PROBLEM REQUIREMENTS | From the listing below, copy each line where "that" occurs.

ENTRIES SUPPLIED |
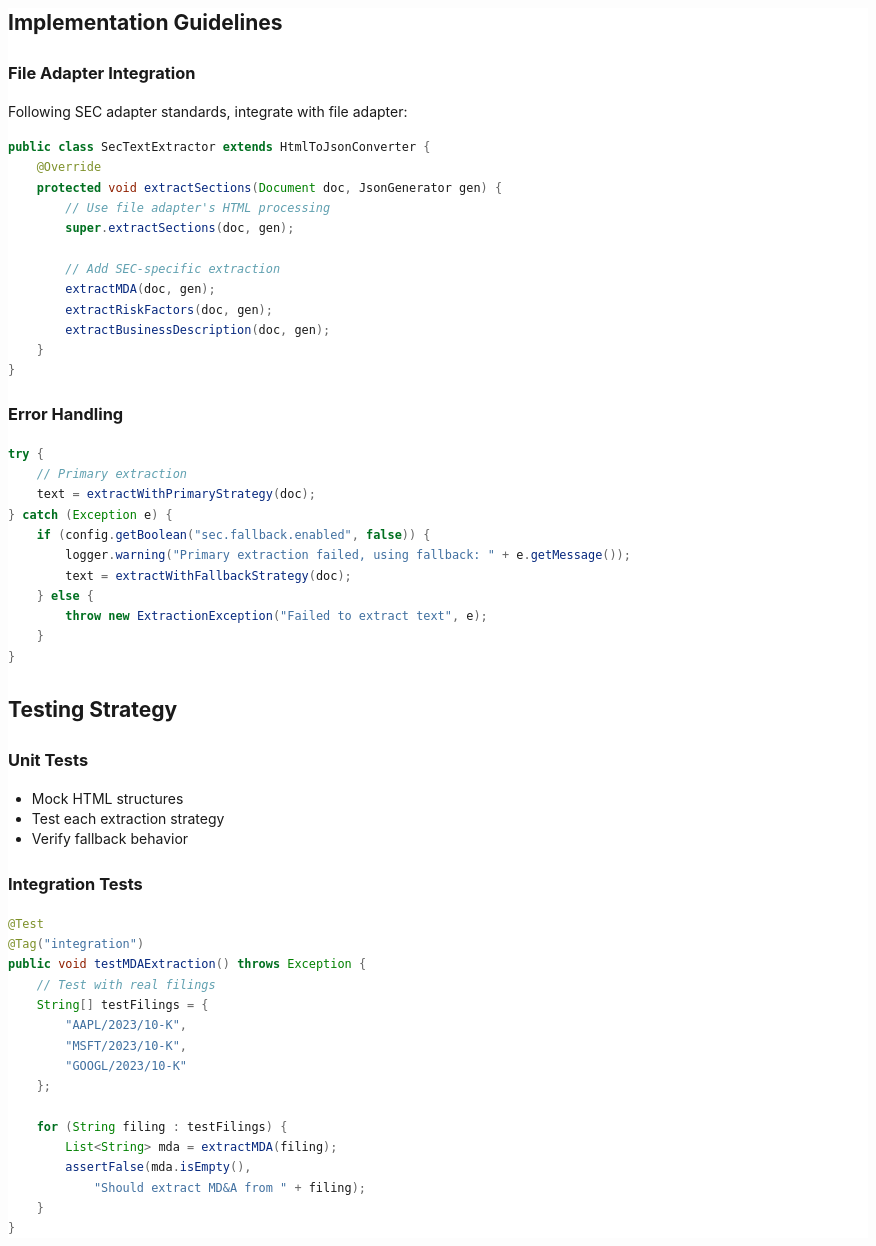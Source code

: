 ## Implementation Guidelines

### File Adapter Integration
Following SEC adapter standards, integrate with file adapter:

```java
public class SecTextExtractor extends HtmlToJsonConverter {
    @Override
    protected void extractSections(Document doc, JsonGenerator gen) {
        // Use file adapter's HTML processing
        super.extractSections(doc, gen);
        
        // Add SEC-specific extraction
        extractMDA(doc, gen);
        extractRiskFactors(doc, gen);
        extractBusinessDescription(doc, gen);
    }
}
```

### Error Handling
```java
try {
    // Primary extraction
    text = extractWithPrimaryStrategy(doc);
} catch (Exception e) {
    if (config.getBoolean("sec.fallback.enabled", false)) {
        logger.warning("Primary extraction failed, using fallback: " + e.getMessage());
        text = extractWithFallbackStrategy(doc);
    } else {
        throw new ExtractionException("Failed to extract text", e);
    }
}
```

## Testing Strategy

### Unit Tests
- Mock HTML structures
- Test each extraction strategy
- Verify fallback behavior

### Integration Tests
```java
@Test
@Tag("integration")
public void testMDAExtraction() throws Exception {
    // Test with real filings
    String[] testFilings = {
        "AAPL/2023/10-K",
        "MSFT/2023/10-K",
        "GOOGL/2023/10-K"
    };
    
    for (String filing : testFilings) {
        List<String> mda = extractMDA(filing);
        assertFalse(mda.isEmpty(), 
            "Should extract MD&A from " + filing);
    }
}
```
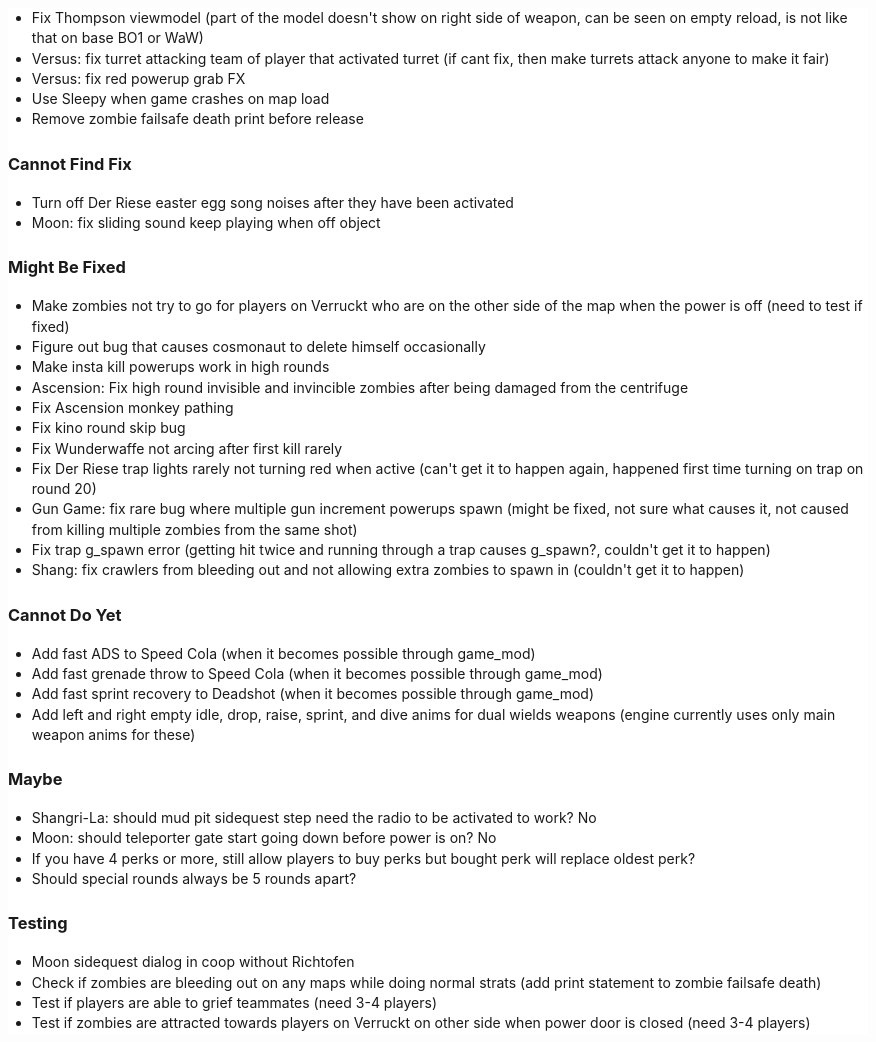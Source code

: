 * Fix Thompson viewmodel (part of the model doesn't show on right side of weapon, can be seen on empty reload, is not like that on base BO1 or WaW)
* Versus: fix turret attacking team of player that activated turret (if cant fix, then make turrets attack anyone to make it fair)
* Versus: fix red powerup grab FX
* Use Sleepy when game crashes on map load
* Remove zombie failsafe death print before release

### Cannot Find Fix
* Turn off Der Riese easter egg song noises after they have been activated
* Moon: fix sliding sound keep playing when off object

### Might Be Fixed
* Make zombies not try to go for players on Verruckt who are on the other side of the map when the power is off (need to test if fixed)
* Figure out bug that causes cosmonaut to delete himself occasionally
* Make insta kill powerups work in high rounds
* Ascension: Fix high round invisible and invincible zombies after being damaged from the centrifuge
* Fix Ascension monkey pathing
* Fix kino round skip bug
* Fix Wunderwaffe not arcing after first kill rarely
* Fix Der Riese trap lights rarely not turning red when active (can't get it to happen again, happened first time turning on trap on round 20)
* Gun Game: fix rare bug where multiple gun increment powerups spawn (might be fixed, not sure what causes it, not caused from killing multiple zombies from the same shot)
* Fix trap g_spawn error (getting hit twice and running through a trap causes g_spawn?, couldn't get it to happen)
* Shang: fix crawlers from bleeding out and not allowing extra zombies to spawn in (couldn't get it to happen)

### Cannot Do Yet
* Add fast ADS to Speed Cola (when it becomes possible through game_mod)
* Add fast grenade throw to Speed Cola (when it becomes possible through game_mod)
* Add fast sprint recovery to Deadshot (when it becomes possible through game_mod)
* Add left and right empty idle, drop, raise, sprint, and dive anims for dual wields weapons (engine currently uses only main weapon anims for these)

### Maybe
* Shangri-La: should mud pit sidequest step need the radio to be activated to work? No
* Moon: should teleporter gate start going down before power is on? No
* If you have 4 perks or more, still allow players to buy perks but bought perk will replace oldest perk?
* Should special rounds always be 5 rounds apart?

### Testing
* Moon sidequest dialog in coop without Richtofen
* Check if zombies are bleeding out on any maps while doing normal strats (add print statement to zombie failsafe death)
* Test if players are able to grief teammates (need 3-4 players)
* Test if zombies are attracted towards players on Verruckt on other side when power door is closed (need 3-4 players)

FINISHED EXERCISE |
: * Fix Thompson viewmodel (part of the model doesn't show on right side of weapon, can be seen on empty reload, is not like that on base BO1 or WaW)
* Versus: fix turret attacking team of player that activated turret (if cant fix, then make turrets attack anyone to make it fair)
* Figure out bug that causes cosmonaut to delete himself occasionally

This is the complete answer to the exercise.